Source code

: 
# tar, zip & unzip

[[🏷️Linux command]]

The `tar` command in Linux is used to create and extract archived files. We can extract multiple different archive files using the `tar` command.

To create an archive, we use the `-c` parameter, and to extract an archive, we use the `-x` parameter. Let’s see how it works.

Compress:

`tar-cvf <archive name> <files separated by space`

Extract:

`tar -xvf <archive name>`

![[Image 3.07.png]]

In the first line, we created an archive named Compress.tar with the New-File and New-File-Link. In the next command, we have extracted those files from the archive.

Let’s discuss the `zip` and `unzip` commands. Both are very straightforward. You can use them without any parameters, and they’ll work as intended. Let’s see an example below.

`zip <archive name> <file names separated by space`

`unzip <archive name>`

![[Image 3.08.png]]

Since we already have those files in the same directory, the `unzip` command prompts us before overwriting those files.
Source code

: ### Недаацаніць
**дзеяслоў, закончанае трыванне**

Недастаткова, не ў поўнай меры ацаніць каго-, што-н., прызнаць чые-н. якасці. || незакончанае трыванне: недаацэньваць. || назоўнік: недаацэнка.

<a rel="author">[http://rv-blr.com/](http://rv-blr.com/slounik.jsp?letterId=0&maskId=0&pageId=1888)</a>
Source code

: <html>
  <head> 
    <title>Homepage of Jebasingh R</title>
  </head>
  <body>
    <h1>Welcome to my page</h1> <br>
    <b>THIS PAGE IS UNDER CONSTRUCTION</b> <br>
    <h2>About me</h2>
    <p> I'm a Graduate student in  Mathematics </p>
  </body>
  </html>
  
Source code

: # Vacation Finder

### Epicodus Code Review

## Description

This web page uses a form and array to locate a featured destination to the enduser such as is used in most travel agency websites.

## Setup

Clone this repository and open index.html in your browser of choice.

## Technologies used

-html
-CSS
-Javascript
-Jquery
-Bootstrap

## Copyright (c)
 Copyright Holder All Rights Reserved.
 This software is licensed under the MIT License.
---
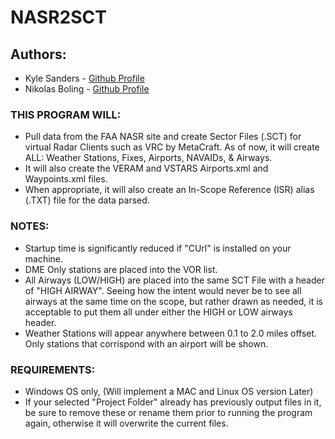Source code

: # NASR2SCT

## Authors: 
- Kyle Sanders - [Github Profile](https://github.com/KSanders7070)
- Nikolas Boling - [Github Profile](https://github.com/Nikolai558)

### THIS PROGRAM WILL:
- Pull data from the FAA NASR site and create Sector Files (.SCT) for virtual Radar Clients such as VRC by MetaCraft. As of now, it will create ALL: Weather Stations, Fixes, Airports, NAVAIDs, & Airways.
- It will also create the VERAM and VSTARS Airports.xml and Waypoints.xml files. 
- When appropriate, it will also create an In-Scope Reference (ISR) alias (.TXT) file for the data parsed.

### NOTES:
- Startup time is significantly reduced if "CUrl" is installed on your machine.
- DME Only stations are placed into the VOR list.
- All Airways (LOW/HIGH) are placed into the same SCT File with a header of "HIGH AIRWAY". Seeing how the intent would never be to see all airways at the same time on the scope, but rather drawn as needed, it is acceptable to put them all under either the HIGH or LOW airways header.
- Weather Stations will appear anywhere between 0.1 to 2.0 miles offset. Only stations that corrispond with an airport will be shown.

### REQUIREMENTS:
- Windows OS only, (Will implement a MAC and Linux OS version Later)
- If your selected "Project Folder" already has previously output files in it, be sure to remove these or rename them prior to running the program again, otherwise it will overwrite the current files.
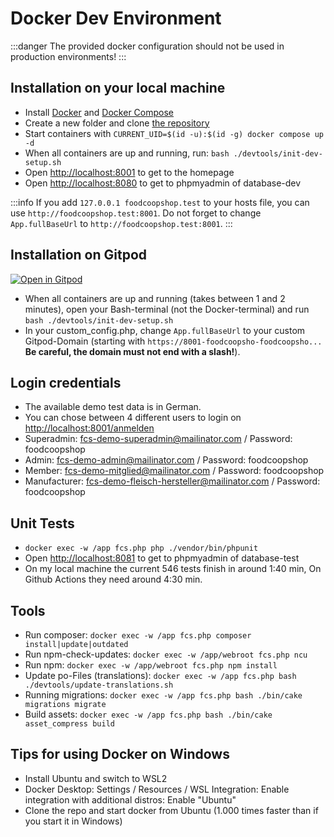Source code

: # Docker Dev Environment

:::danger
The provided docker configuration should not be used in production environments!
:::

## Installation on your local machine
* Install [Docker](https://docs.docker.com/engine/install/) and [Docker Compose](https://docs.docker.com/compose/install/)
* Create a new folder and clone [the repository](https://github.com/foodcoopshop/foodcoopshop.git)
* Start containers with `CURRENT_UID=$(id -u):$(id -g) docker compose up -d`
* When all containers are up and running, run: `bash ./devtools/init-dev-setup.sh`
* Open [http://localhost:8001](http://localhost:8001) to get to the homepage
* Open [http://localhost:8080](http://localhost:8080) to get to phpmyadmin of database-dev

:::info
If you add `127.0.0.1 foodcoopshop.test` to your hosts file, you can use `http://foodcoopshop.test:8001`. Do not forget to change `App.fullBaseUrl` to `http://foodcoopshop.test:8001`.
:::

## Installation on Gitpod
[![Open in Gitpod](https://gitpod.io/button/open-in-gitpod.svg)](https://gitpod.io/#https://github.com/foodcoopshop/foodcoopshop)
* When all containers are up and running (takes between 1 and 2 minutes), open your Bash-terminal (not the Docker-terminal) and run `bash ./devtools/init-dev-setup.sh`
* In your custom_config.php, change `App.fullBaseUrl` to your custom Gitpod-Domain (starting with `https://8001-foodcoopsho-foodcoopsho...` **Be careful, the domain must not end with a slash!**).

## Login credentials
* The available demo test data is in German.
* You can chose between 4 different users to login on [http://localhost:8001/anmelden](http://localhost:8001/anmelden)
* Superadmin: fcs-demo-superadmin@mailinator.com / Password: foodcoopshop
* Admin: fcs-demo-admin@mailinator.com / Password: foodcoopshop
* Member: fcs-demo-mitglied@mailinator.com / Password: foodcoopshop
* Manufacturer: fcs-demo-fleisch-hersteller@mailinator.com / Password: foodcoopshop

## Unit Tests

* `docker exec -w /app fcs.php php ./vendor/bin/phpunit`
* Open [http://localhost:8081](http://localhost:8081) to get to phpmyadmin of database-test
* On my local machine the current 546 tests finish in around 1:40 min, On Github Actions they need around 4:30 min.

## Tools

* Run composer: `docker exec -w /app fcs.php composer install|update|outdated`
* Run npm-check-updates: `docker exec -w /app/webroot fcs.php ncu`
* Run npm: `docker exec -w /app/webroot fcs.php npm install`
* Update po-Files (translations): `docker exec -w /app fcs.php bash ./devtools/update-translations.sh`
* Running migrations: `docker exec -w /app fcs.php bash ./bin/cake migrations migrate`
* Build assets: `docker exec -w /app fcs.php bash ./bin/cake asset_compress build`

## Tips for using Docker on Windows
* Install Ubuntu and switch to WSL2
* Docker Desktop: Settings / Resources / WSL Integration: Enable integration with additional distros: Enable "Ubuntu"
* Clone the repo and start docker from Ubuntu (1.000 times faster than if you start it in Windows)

*WHAT YOU SHOULD DO*: Beginning at the line with "bash ./bin/cake migrations" and ending at the line with "it in Windows)", reproduce each line of the data above exactly, and add no other lines.

*RESPONSE BELOW*:
* Running migrations: `docker exec -w /app fcs.php bash ./bin/cake migrations migrate`
* Build assets: `docker exec -w /app fcs.php bash ./bin/cake asset_compress build`

## Tips for using Docker on Windows
* Install Ubuntu and switch to WSL2
* Docker Desktop: Settings / Resources / WSL Integration: Enable integration with additional distros: Enable "Ubuntu"
* Clone the repo and start docker from Ubuntu (1.000 times faster than if you start it in Windows)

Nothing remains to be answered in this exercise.